Stored data entries
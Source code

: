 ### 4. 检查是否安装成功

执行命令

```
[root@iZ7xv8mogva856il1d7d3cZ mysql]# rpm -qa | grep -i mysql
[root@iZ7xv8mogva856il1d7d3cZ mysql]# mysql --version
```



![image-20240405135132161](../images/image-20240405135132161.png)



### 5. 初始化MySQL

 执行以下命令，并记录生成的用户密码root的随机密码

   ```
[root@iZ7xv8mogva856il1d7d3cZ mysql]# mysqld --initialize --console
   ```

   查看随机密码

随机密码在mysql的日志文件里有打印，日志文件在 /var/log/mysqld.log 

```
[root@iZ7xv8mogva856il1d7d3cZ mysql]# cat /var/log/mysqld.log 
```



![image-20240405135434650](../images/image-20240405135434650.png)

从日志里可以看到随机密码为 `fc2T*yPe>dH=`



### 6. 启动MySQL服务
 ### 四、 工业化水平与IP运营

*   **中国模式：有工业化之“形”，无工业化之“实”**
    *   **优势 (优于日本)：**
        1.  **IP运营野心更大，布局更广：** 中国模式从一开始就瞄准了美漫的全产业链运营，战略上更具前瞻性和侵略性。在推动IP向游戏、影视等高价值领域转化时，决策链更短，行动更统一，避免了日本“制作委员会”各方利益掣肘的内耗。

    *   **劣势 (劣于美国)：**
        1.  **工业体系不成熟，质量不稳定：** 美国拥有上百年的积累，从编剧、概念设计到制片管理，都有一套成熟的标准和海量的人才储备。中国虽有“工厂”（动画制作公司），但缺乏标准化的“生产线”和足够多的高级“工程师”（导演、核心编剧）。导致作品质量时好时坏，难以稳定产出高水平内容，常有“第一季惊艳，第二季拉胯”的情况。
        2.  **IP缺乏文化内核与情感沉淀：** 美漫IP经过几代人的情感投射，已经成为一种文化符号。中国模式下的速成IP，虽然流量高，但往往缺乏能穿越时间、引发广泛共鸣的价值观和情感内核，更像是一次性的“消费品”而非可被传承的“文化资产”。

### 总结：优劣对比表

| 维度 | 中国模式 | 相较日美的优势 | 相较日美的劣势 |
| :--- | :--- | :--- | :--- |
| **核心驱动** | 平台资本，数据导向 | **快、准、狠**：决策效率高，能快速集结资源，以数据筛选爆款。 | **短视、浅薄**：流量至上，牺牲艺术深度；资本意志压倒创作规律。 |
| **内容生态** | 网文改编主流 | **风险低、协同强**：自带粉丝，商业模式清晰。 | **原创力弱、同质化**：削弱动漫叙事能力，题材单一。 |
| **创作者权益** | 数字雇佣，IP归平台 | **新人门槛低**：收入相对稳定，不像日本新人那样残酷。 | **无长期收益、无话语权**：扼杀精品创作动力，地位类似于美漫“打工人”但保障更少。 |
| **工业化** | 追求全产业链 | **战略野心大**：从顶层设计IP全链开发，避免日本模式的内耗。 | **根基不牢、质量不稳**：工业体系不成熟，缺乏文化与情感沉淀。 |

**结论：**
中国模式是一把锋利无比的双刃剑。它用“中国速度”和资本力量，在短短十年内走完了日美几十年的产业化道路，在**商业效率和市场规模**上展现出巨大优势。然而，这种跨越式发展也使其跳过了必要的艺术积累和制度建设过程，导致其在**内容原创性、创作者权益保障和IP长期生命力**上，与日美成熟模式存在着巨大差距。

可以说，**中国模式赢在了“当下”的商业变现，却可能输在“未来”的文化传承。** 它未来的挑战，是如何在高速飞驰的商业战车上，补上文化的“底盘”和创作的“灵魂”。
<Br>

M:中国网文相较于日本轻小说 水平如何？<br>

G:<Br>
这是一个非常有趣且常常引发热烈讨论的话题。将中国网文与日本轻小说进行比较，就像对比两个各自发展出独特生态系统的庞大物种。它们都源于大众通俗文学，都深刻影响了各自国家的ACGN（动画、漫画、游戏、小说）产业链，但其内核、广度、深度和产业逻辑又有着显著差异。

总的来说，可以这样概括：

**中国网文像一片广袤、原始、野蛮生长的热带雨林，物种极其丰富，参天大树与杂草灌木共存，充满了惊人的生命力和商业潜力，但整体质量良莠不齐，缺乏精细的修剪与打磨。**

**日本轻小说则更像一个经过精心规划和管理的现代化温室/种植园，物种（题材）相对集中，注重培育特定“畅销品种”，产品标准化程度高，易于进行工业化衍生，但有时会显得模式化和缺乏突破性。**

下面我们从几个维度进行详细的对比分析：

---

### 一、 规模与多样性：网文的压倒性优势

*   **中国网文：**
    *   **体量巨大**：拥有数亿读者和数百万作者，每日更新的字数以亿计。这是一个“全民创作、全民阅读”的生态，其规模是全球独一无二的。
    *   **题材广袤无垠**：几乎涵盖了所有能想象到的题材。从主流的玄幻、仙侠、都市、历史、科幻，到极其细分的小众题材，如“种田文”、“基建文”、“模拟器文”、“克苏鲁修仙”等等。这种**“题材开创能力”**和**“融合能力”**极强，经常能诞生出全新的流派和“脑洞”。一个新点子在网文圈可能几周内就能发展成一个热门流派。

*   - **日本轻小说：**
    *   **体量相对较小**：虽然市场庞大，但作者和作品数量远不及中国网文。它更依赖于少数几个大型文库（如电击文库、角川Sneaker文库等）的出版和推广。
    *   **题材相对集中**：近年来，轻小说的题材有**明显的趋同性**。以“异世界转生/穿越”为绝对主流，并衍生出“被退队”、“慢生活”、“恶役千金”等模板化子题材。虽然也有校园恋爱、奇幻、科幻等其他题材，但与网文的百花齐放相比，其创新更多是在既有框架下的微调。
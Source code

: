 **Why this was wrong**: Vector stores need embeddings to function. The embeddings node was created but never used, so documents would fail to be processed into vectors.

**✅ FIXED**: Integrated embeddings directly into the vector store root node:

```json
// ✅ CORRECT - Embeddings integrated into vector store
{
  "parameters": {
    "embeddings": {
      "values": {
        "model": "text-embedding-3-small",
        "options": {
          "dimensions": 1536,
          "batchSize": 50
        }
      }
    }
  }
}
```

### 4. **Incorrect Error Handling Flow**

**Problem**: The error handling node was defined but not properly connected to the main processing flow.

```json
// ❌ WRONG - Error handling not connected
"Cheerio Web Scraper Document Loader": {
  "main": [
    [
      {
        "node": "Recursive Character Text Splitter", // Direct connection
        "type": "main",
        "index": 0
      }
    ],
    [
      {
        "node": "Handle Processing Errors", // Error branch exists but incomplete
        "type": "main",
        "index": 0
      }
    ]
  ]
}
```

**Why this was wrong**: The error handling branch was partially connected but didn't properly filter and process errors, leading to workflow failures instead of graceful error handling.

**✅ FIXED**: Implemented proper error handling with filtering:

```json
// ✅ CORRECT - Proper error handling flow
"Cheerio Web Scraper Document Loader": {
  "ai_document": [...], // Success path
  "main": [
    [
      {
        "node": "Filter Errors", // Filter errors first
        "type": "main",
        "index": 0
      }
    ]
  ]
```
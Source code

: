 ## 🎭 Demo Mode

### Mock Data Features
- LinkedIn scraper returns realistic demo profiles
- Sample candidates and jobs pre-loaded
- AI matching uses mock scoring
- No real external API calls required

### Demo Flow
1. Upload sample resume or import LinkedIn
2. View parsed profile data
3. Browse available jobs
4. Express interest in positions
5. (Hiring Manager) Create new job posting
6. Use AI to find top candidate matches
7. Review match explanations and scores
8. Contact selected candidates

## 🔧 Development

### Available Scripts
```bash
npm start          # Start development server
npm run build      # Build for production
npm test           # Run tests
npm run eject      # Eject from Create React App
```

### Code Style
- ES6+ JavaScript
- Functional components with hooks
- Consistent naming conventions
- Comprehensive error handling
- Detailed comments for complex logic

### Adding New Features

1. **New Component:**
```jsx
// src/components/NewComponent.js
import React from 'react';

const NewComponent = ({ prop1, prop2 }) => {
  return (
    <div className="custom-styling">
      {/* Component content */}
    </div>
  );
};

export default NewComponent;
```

▶ _What you need to do_
What you give back should be only the lines of the records above, starting at the line with "FIXED**: Integrated embeddings" and ending at the line with "- ES6+ JavaScript", restated word for word.

▶ _Response box_
**✅ FIXED**: Integrated embeddings directly into the vector store root node:

```json
// ✅ CORRECT - Embeddings integrated into vector store
{
  "parameters": {
    "embeddings": {
      "values": {
        "model": "text-embedding-3-small",
        "options": {
          "dimensions": 1536,
          "batchSize": 50
        }
      }
    }
  }
}
```

### 4. **Incorrect Error Handling Flow**

**Problem**: The error handling node was defined but not properly connected to the main processing flow.

```json
// ❌ WRONG - Error handling not connected
"Cheerio Web Scraper Document Loader": {
  "main": [
    [
      {
        "node": "Recursive Character Text Splitter", // Direct connection
        "type": "main",
        "index": 0
      }
    ],
    [
      {
        "node": "Handle Processing Errors", // Error branch exists but incomplete
        "type": "main",
        "index": 0
      }
    ]
  ]
}
```

**Why this was wrong**: The error handling branch was partially connected but didn't properly filter and process errors, leading to workflow failures instead of graceful error handling.

**✅ FIXED**: Implemented proper error handling with filtering:

```json
// ✅ CORRECT - Proper error handling flow
"Cheerio Web Scraper Document Loader": {
  "ai_document": [...], // Success path
  "main": [
    [
      {
        "node": "Filter Errors", // Filter errors first
        "type": "main",
        "index": 0
      }
    ]
  ]
```
Source code

: ## 🎭 Demo Mode

### Mock Data Features
- LinkedIn scraper returns realistic demo profiles
- Sample candidates and jobs pre-loaded
- AI matching uses mock scoring
- No real external API calls required

### Demo Flow
1. Upload sample resume or import LinkedIn
2. View parsed profile data
3. Browse available jobs
4. Express interest in positions
5. (Hiring Manager) Create new job posting
6. Use AI to find top candidate matches
7. Review match explanations and scores
8. Contact selected candidates

## 🔧 Development

### Available Scripts
```bash
npm start          # Start development server
npm run build      # Build for production
npm test           # Run tests
npm run eject      # Eject from Create React App
```

### Code Style
- ES6+ JavaScript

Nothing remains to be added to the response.